A supernova marks the end of a massive star's life. When a massive star dies, it makes a spectacular exit – the most powerful explosion known to occur in the Universe.
Scientists believe that vast quantities of neutrinos are produced that carry off enormous amounts of energy when the star runs out of fuel and collapses. Some of these neutrinos are absorbed by in-falling material that becomes hot and expands. Eventually, the star erupts in a furious explosion.
In the fraction of outflowing neutrinos, EU-funded scientists found a unique astrophysical laboratory to probe flavour evolution of neutrinos. The project DENSE NEUTRINOS (Neutrino oscillations in dense medium: Probing particle physics together with astrophysics and cosmology) was focused on flavour instabilities induced by neutrino-neutrino interactions in the deepest stellar regions.
A valuable tool in the diagnosis of instabilities was provided by the linearised stability analysis of the neutrino equations of motion. This method helped determine the onset of flavour conversions given realistic neutrino and matter density profiles of core-collapse supernovae. Specifically, the DENSE NEUTRINOS team applied this method to remove the assumption of axial symmetry in neutrino propagation.

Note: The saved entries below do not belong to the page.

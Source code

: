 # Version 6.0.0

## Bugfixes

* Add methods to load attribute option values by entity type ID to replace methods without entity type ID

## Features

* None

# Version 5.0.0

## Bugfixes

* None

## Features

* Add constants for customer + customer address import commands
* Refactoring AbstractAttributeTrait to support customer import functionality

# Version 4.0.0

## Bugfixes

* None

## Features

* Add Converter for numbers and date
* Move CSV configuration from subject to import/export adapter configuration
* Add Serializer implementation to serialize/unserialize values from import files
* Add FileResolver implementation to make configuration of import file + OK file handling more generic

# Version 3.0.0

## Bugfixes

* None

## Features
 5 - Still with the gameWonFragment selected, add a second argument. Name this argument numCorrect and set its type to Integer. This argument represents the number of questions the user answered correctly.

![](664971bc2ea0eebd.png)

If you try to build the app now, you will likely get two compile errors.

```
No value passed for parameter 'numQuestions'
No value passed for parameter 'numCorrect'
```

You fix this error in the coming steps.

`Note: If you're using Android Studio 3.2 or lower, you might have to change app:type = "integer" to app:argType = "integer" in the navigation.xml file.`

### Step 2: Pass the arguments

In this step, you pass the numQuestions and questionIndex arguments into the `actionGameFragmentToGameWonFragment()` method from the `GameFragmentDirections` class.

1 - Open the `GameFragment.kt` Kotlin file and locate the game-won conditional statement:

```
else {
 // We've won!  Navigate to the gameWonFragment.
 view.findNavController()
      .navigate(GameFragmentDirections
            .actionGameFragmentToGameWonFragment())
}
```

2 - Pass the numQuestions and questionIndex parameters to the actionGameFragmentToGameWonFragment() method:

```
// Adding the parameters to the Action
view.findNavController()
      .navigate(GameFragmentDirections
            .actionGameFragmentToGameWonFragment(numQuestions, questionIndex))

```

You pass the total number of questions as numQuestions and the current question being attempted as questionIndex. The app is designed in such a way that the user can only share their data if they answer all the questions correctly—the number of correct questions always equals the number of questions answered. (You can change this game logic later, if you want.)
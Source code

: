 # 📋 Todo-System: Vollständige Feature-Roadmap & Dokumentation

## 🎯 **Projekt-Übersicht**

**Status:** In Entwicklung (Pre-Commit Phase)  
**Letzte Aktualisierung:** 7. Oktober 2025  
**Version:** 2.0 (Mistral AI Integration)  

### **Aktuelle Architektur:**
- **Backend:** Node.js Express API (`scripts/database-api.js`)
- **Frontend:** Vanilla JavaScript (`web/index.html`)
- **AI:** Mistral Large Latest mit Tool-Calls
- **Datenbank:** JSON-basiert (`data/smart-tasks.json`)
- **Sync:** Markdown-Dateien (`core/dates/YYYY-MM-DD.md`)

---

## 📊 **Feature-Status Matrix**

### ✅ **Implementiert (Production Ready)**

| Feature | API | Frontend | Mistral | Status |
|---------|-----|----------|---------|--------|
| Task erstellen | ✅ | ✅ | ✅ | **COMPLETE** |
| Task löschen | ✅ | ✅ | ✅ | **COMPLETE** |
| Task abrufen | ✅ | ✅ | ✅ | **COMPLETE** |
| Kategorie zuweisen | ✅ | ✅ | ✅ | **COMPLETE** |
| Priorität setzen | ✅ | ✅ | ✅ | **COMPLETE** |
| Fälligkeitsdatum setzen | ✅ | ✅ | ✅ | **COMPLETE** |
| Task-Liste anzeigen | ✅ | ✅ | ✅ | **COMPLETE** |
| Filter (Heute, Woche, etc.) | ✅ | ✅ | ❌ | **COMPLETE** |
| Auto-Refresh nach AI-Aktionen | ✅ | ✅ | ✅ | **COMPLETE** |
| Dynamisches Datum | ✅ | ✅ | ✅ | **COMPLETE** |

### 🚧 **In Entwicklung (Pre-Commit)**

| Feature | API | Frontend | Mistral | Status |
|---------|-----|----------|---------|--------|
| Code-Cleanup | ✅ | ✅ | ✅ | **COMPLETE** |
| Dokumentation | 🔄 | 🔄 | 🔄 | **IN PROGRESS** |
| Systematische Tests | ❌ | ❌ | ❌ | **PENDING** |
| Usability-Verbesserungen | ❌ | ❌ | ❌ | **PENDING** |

A multi-azimuthal-angle instability was found in addition to the multi-zenith-angle one. They compared the results with numerical simulations based on non-linear neutrino propagation equations, introducing the azimuthal angle as a variable in addition to the zenith angle. The non-uniform angular distributions were found to suppress the growth of flavour instabilities.
The neutrino and matter density profiles used in the DENSE NEUTRINOS study were obtained from models of core-collapse explosions. A surprising feature in these simulations was the emission in one hemisphere of the star being strongly dominated by electron flavour neutrinos. In the opposite hemisphere, the electron flavour anti-neutrinos and neutrinos had similar fluxes.
With observations of high-energy neutrinos from the facilities such as the IceCube experiment and with the computing power afforded by parallel architectures, scientists can now obtain better insight into the physics of core-collapse supernovae. The DENSE NEUTRINO project has taken a big step in this direction.